In an effort to check an unrelenting juvenile crime problem in New York City schools, school officials this fall launched an experimental class in old-fashioned ethics. The hope is that students will emerge from the program with a greater ''concern for the life, well-being, and dignity of others,'' said Charlotte Frank, curriculum chief for the Board of Education.

While individual teachers in schools across the country may have labored to instill in their students a basic respect for law and the well-being of classmates, the nation's largest city is believed to be the first to teach ethics on a systemwide scale.

Some juvenile crime experts are pleased to find New York City schoolteachers discussing the elements of good citizenship with their students. But many teachers and principals closest to the project are little more than cautiously optimistic about what practical impact, if any, the program may have on reducing school-related crime, not to mention offenses by juveniles off campus.

During the 1981-82 school year, more than 15,615 crimes - ranging from serious assaults and weapons offenses to vandalism - were reported in the 1,000 public schools, according to the New York City Board of Education.

To curtail school crime, the city hired hundreds of security guards and installed closed-circuit television in the most crime-ridden schools. Most juvenile crimes, however, are committed outside the school grounds, and the city's jails and juvenile detention centers are crowded with youths awaiting trial or transfer to institutions upstate.

But the clamoring over juvenile crime is only one contributor to the creation of a good citizenship program. For another, public perception of school administrators has soured in recent years, and people such as Mrs. Frank have been bombarded by complaints that they were not doing their share to prepare children to become responsible, law-abiding citizens.

Then, demands on schools to do something intensified when New York City experienced vast cuts in federally sponsored social services outside the schools. Currently, ''the main human-services institution for youngsters is the school,'' says Chancellor Frank J. Macchiarola, who helped spearhead the citizenship program.

While school officials say it is ''too early to tell'' what effect the program will have on crime statistics, teachers and visitors are impressed that some students already seem to be changing their attitudes about littering, vandalism, and other antisocial behavior.
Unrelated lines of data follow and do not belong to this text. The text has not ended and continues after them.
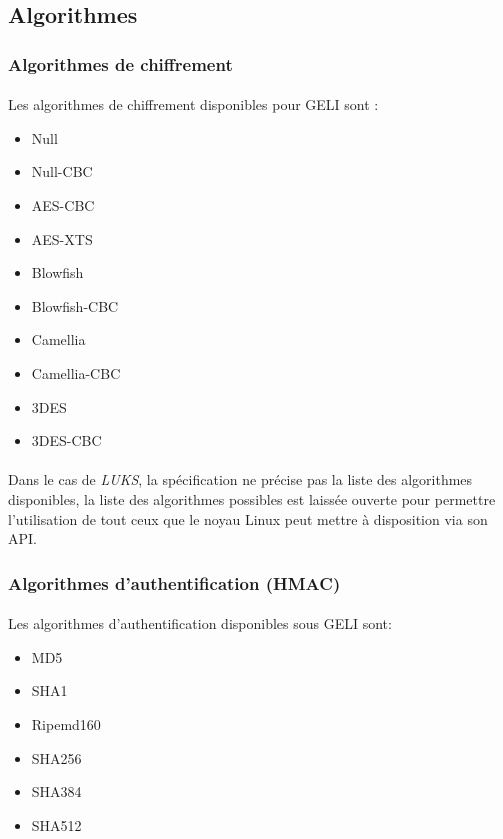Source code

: \subsection{Algorithmes}
\subsubsection{Algorithmes de chiffrement}
\paragraph{}
Les algorithmes de chiffrement disponibles pour GELI \cite{geli.h} sont :
\begin{itemize}
	\item Null
	\item Null-CBC
	\item AES-CBC
	\item AES-XTS
	\item Blowfish
	\item Blowfish-CBC
	\item Camellia
	\item Camellia-CBC
	\item 3DES
	\item 3DES-CBC
\end{itemize}

\paragraph{}
Dans le cas de {\em LUKS}, la spécification \cite{onDiskFormatLuks}
ne précise pas la liste des algorithmes disponibles, la liste des algorithmes 
possibles est laissée ouverte pour permettre l'utilisation de tout ceux que le 
noyau Linux peut mettre à disposition via son API.

\subsubsection{Algorithmes d'authentification (HMAC)}
\paragraph{}
Les algorithmes d'authentification disponibles sous GELI sont:
\begin{itemize}
	\item MD5
	\item SHA1
	\item Ripemd160
	\item SHA256
	\item SHA384
	\item SHA512
\end{itemize}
The good-citizenship classes take different forms at different schools. At Public School 7, for example, teacher Richard Rubin has been assigned as the full-time citizenship teacher.

''I'm the citizenship teacher,'' proudly proclaims Mr. Rubin, who has been teaching for 16 years. ''You generally have a science teacher, a math teacher, an English teacher, a gym teacher. But it's very unusual to be a teacher in citizenship.''

Rubin meets with 20 different classes a week, and the academic exercises in citizenship are sometimes ''acted out'' as well as discussed. At one of his classes, Rubin dumped a wastepaper basket full of crumpled paper onto the floor to ask students how trash affects others in the room.

All the students agreed that throwing paper on the floor was the wrong thing to do. The more difficult question for these elementary school students came when Rubin asked them ''How this would affect others?''

''The garbage might fall behind someone else's desk and they would get the blame,'' a little girl with pigtails piped up.

Most other New York City schools have not assigned a teacher to teach only citizenship classes. Rather, most teachers, aided by a ''Citizenship in New York City'' manual, are setting aside a portion of each week to discuss real and hypothetical examples of problems.

The examples, teachers say, show ways the problems might have been avoided if people, adults as well as children, had displayed more concern for the welfare of others.